Connecting different voltage rail in parallel

I am working on a buck-boost IC circuit design in which the load current requirement outweighs the capability of a single IC. Since I dont have the freedom for alternative, I'm thinking of connecting two IC circuits together in parallel to increase the current, which brings the following question into mind:

What would happen if there is a voltage mismatch? a few hundred milivolts? a few volt? So i did some simple simulation (see attachment) to see the effect of placing different batteries in parallel. By applying KVL and KCL, i got the current across R1 as 1.351A. This results in 2.5673V of effective voltage as seen in the attachment.


Going through similar thread like the following, i still could not find what i'm looking for, (or maybe its there, but i'm too dumb to figure it out):
https://www.edaboard.com/threads/71527/

My question is the following:
Is a simple KVL and KCL all it need for this kind of problem or am I overlooking the IC capabilities?
Is this practised in the real world? (connecting two IC circuit output in parallel to increase current)
In the case of car battery jumping, the battery is designed chemically to be rechargeable, would the IC really explode if i do the same?
Even if there is no voltage mismatch, will it still be safe?

I also did a simulation using the IC in question, but cannot put it here right now. it remains the similar however (Vout shares the same node, IC grounds share the same node)

Best regards,
Faizal

Connecting 2 batteries in parallel will always give voltage equal to the stronger battery.They will not add or average.
Connecting 2 output pins of an IC can also work if the output of both pins is same.
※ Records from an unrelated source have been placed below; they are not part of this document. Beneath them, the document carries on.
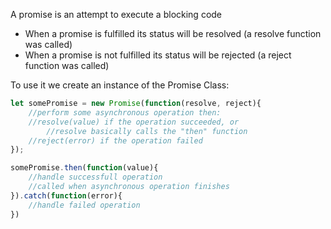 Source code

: A promise is an attempt to execute a blocking code
- When a promise is fulfilled its status will be resolved (a resolve function was called)
- When a promise is not fulfilled its status will be rejected (a reject function was called)

To use it we create an instance of the Promise Class:
```js
let somePromise = new Promise(function(resolve, reject){
	//perform some asynchronous operation then:
	//resolve(value) if the operation succeeded, or
		//resolve basically calls the "then" function
	//reject(error) if the operation failed
});

somePromise.then(function(value){
	//handle successfull operation
	//called when asynchronous operation finishes
}).catch(function(error){
	//handle failed operation
})
```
This type of solution is also used in ULN where 2 output pins are connected together to get double the amount of current to drive heavy loads.

In general this does not end well with buck/boost UNLESS the part is a current mode controller, in which case you can tie the current control nodes together and the current loops will ensure even load sharing. Because of the voltage feedback loop, most regulators have very low output impedances, and particularly in the case of CCS sync converters you can end up with one running in buck and the other one moving power back the other way in boost....

Linear have a few parts that are explicitly designed for this kind of service, and even have some where there is an output that can be used to lock the slave device into a phase shifted mode of operation which will massively reduce the strain on the input caps. Have a poke around linears collection of external power switch buck/boost converters to see what I mean.

Regards, Dan.

Thank you for the replies.
As for the load in question, it is a 3g Module with following working current:


During GSM operation, there is a pulsed load period in which the current drawn would be up to 2A for a certain period. I believe it is in this period that I notice a significant voltage drop at the module input supply, which will reset the module causing a new device detection and initialization in Windows device manager.

The 2A which you are telling is called as burst current. Which will happen when the module is trying to register to its network. So ofcourse you need to able to supply upto 2A current. For solving this use one charge pump capacitor ( use electrolytic) with some 1000 or 2000uf of value. Place this capacitor nearer to the VCC and ground pins of your module supply.

Surendhar M said:

The 2A which you are telling is called as burst current. Which will happen when the module is trying to register to its network. So ofcourse you need to able to supply upto 2A current. For solving this use one charge pump capacitor ( use electrolytic) with some 1000 or 2000uf of value. Place this capacitor nearer to the VCC and ground pins of your module supply.

Click to expand...

The size of this capacitor violates the current design constraint . I did not use this capacitor type or supercap due to the ridiculously small height constraint(any component height above 26mm). I only used this one in the prototype evaluation and it work. But i dont have the freedom to use this right now.

Best regards,
Faizal

Either you need change IC part or add capacitor. Its better to do any one option. Give me the IC part number so that will verify anyother possiblities. What should be height of the capacitor which you need to use?

I could not edit the previous post anymore. Please note the maximum component height is 2.6mm, not 26mm as in the previous post.
The IC used for the working prototype is LTC3113EDHDPBF. The datasheet states that this IC should be able to handle the current requirement, but possibly due to my design and layout error, the supplied current is not enough. From my observation, the maximum supplied current is only 0.15A, which results in this thread.
I am now using MT3608 as a replacement (which works and the circuit component meets the constraint requirement) but is difficult to procure.